======== Entries provided ========
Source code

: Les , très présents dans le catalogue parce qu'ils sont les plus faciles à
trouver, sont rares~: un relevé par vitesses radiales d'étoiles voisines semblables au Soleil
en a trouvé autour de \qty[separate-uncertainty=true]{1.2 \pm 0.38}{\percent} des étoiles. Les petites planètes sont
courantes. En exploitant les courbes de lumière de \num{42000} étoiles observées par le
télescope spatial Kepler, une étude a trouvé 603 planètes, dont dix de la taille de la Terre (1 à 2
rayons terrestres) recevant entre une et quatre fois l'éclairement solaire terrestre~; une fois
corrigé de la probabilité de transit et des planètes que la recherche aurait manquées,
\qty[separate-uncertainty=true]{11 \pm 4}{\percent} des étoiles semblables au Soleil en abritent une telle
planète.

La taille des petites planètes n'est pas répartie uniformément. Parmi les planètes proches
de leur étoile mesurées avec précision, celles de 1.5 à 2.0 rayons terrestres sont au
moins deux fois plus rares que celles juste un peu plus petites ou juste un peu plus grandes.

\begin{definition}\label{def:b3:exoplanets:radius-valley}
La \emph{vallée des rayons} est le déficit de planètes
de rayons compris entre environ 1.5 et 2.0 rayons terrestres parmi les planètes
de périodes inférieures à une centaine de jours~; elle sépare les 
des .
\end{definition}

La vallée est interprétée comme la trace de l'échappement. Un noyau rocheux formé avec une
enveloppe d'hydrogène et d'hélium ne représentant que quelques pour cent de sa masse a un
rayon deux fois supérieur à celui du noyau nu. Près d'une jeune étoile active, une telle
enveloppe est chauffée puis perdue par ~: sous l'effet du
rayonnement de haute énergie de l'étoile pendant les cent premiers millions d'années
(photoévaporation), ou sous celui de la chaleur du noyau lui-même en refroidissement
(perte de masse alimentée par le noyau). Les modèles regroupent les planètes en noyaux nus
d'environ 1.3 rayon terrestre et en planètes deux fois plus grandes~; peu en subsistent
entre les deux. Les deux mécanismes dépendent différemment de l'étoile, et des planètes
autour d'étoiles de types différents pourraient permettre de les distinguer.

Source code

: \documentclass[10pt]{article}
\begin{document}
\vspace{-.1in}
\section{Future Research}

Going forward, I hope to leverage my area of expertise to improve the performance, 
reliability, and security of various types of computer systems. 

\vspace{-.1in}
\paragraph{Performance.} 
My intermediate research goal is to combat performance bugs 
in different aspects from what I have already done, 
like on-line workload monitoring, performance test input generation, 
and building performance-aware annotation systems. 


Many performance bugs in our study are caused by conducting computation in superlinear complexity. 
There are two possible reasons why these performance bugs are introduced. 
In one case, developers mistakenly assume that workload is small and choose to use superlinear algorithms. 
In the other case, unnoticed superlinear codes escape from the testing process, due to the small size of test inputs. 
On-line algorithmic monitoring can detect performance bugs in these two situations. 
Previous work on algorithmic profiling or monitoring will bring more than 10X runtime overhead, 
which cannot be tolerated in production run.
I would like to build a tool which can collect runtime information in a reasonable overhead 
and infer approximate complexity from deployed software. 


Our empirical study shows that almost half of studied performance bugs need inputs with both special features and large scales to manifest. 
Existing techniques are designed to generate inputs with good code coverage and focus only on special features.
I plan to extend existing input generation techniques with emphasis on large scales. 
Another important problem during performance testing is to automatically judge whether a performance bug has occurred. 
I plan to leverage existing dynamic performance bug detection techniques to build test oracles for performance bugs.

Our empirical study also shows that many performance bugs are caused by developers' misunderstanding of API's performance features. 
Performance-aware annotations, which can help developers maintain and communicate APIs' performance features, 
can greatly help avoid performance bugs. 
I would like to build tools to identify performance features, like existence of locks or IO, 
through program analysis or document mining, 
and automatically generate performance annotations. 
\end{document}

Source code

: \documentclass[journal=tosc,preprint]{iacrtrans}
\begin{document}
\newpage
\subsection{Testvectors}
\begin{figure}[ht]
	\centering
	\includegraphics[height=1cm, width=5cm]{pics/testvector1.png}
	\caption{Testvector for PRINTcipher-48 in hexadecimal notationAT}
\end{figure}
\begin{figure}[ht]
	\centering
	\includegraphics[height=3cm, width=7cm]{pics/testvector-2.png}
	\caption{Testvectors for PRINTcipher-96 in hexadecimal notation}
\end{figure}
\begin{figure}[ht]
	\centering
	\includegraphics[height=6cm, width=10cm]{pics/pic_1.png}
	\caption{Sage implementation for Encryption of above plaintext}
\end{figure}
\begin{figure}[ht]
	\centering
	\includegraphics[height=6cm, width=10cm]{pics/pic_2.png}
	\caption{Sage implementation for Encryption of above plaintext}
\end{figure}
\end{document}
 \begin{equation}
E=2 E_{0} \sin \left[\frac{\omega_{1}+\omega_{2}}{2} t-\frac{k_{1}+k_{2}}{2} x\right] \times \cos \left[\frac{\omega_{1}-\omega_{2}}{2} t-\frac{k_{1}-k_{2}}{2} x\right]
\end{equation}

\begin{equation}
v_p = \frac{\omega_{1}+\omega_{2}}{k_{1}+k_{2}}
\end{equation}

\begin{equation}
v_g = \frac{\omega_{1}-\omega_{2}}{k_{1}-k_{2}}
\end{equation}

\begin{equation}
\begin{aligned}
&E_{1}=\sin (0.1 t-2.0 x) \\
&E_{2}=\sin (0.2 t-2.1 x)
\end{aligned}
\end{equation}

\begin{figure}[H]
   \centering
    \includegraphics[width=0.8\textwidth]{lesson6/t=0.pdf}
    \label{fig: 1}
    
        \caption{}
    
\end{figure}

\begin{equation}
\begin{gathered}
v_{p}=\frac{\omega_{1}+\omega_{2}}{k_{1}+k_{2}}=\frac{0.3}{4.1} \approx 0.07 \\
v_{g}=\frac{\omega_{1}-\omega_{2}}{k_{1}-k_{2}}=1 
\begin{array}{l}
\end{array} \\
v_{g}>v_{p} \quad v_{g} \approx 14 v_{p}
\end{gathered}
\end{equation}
========
■ **Work item**
Report how many lines in the listing above hold the string "pics", giving the number and no other words.

■ **Task output**
4